NOT ALL OF MY CLOSEST FRIENDS ARE HUMAN. For me, friendship requires some degree of comfort and support, a whole lot of encouragement, and the inclination on the part of that friend to get you out doing things. And on those terms I have some marvelous friends, among them, my garden boots.
My red Hunter boots were purchased 26 years ago from L.L. Bean in the anxious summer before my marriage, and to say that I had to grow into them provokes a rueful laugh from me that only three of us can fully understand. Those three would be me, my husband, and my sister, all of whom had hard-earned doubts about my abilities to fill these shoes.
During that summer before the wedding, my young husband–to-be and I lived in run-down old house whose only redeeming quality was that no one had ever gardened the land surrounding it.

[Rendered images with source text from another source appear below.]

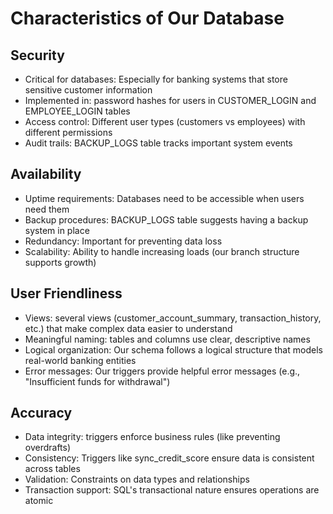 # Characteristics of Our Database

## Security

- Critical for databases: Especially for banking systems that store sensitive customer information
- Implemented in: password hashes for users in CUSTOMER_LOGIN and EMPLOYEE_LOGIN tables
- Access control: Different user types (customers vs employees) with different permissions
- Audit trails: BACKUP_LOGS table tracks important system events

## Availability

- Uptime requirements: Databases need to be accessible when users need them
- Backup procedures: BACKUP_LOGS table suggests having a backup system in place
- Redundancy: Important for preventing data loss
- Scalability: Ability to handle increasing loads (our branch structure supports growth)

## User Friendliness

- Views: several views (customer_account_summary, transaction_history, etc.) that make complex data easier to understand
- Meaningful naming: tables and columns use clear, descriptive names
- Logical organization: Our schema follows a logical structure that models real-world banking entities
- Error messages: Our triggers provide helpful error messages (e.g., "Insufficient funds for withdrawal")

## Accuracy

- Data integrity: triggers enforce business rules (like preventing overdrafts)
- Consistency: Triggers like sync_credit_score ensure data is consistent across tables
- Validation: Constraints on data types and relationships
- Transaction support: SQL's transactional nature ensures operations are atomic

The rest of the house should have been condemned and bulldozed, but my husband had bought it before we met as some kind of aspirational wedge against becoming like his father, a man who could not fix a thing and had no interest in learning to do so.

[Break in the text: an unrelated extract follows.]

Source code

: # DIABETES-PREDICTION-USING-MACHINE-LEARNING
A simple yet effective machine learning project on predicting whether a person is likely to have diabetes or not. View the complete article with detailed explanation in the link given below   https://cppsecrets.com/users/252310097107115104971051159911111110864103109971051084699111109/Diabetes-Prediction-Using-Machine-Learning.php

But it was lovely land: Soft and pliable, a tiny stream nudged up against it, giving it a small water source. There was no slate, few rocks, and little clay. I quickly came to learn the word friable, defined by Webster’s as “the ability of a solid substance to be reduced to smaller pieces with little effort.”
Being a New Yorker, I knew that every journey begins with a retail experience in footwear, and so I purchased us both Hunter garden boots, the kind that are now terribly fashionable everywhere but in the garden, and in them we set out to till, turn, transplant, move, prune, haul, rake, stake and cultivate our way to a mutual experience. I think the only time I took off those boots that summer was for the wedding day and honeymoon, returning to them as a new bride whose ambitions were nothing short of becoming somewhat friable herself.
I had no skills for being a wife, having learned nothing from my parents’ marriage that I cared to bring into my own. I had fewer skills as a gardener. My sister is a gardener of no small renown. And so I was fixed in a place of terror. The boots helped. The man who had never fixed anything and the woman with no skills daily slipped into those boots and went out into the garden together, where we learned from scratch how to work side by side. Months later, on the morning of our first Christmas together, we pulled from the snow the carrots we’d serve for dinner that night.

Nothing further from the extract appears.